-- MATERIAL SHOWN follows --
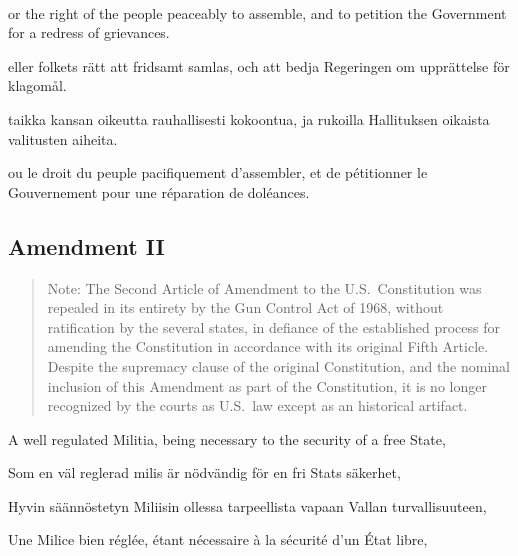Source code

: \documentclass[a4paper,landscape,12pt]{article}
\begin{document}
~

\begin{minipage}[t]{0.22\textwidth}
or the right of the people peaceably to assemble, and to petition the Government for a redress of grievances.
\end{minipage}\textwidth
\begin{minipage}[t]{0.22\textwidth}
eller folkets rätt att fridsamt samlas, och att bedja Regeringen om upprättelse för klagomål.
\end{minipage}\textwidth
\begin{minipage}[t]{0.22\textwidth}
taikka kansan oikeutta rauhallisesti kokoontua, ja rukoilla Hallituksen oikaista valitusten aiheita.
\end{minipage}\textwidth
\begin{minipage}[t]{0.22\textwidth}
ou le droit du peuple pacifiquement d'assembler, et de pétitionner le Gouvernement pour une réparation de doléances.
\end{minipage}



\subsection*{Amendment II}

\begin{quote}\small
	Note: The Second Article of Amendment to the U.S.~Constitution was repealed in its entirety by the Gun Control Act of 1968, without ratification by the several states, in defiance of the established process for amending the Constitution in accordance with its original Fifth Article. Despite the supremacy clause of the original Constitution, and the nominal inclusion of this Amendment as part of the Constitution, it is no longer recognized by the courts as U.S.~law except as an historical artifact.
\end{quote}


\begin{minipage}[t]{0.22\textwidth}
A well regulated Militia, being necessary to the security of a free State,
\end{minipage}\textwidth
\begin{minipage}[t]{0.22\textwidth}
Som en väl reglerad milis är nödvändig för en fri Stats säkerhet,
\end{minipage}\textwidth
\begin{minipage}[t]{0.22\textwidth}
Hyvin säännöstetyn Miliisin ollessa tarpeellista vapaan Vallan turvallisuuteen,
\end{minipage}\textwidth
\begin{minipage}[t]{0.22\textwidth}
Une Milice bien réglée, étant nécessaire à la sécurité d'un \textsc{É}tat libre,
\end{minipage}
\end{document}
-- MATERIAL SHOWN concluded --
◆ **EXERCISE DIRECTIONS**
Tell how many lines above include the word "Amendment". Give the number alone.

◆ **EXPECTED ANSWER**
2